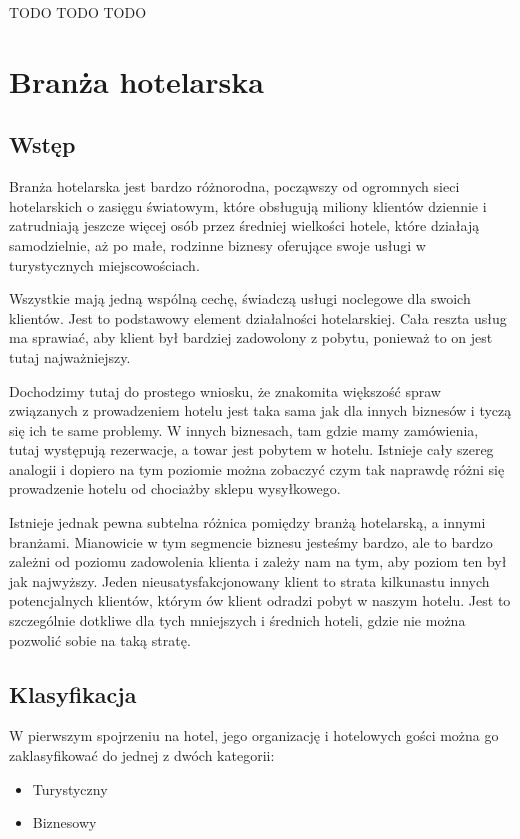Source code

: \documentclass[a4paper,onecolumn,oneside,11pt,wide,floatssmall]{mwrep}
\theoremstyle{definition}
\theoremstyle{plain}%
\theoremstyle{remark}
\begin{document}
TODO TODO TODO


\section{Branża hotelarska}

\subsection{Wstęp}

Branża hotelarska jest bardzo różnorodna, począwszy od ogromnych sieci
hotelarskich o zasięgu światowym, które obsługują miliony klientów dziennie i zatrudniają
 jeszcze więcej osób przez średniej wielkości hotele, które działają
 samodzielnie, aż po małe, rodzinne biznesy oferujące swoje usługi
 w turystycznych miejscowościach.
 
  Wszystkie mają jedną wspólną cechę,
 świadczą usługi noclegowe dla swoich klientów. Jest to podstawowy element
 działalności hotelarskiej. Cała reszta usług ma sprawiać, aby klient był
 bardziej zadowolony z pobytu, ponieważ to on jest tutaj najważniejszy.
 
  Dochodzimy tutaj do prostego wniosku, że znakomita
 większość spraw związanych z prowadzeniem hotelu jest taka sama jak dla innych
 biznesów i tyczą się ich te same problemy. W innych biznesach, tam gdzie mamy
 zamówienia, tutaj występują rezerwacje, a towar jest pobytem w hotelu. Istnieje
 cały szereg analogii i dopiero na tym poziomie można zobaczyć czym tak naprawdę
 różni się prowadzenie hotelu od chociażby sklepu wysyłkowego.
 
 Istnieje jednak pewna subtelna różnica pomiędzy branżą hotelarską, a innymi
 branżami. Mianowicie w tym segmencie biznesu jesteśmy bardzo, ale to bardzo
 zależni od poziomu zadowolenia klienta i zależy nam na tym, aby poziom ten był
 jak najwyższy. Jeden nieusatysfakcjonowany klient to strata kilkunastu
 innych potencjalnych klientów, którym ów klient odradzi pobyt w naszym hotelu.
 Jest to szczególnie dotkliwe dla tych mniejszych i średnich hoteli, gdzie nie
 można pozwolić sobie na taką stratę.

\subsection{Klasyfikacja}
W pierwszym spojrzeniu na hotel, jego organizację i hotelowych gości można go
zaklasyfikować do jednej z dwóch kategorii:
\begin{itemize}
  \item Turystyczny
  \item Biznesowy 
\end{itemize}
\end{document}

• • • • • • •

EXERCISE AIM -
Please copy the records above word for word, omitting every picture.

SOLVED PROBLEM -
Source code

: \documentclass[a4paper,onecolumn,oneside,11pt,wide,floatssmall]{mwrep}
\theoremstyle{definition}
\theoremstyle{plain}%
\theoremstyle{remark}
\begin{document}
TODO TODO TODO


\section{Branża hotelarska}

\subsection{Wstęp}

Branża hotelarska jest bardzo różnorodna, począwszy od ogromnych sieci
hotelarskich o zasięgu światowym, które obsługują miliony klientów dziennie i zatrudniają
 jeszcze więcej osób przez średniej wielkości hotele, które działają
 samodzielnie, aż po małe, rodzinne biznesy oferujące swoje usługi
 w turystycznych miejscowościach.
 
  Wszystkie mają jedną wspólną cechę,
 świadczą usługi noclegowe dla swoich klientów. Jest to podstawowy element
 działalności hotelarskiej. Cała reszta usług ma sprawiać, aby klient był
 bardziej zadowolony z pobytu, ponieważ to on jest tutaj najważniejszy.
 
  Dochodzimy tutaj do prostego wniosku, że znakomita
 większość spraw związanych z prowadzeniem hotelu jest taka sama jak dla innych
 biznesów i tyczą się ich te same problemy. W innych biznesach, tam gdzie mamy
 zamówienia, tutaj występują rezerwacje, a towar jest pobytem w hotelu. Istnieje
 cały szereg analogii i dopiero na tym poziomie można zobaczyć czym tak naprawdę
 różni się prowadzenie hotelu od chociażby sklepu wysyłkowego.
 
 Istnieje jednak pewna subtelna różnica pomiędzy branżą hotelarską, a innymi
 branżami. Mianowicie w tym segmencie biznesu jesteśmy bardzo, ale to bardzo
 zależni od poziomu zadowolenia klienta i zależy nam na tym, aby poziom ten był
 jak najwyższy. Jeden nieusatysfakcjonowany klient to strata kilkunastu
 innych potencjalnych klientów, którym ów klient odradzi pobyt w naszym hotelu.
 Jest to szczególnie dotkliwe dla tych mniejszych i średnich hoteli, gdzie nie
 można pozwolić sobie na taką stratę.

\subsection{Klasyfikacja}
W pierwszym spojrzeniu na hotel, jego organizację i hotelowych gości można go
zaklasyfikować do jednej z dwóch kategorii:
\begin{itemize}
  \item Turystyczny
  \item Biznesowy 
\end{itemize}
\end{document}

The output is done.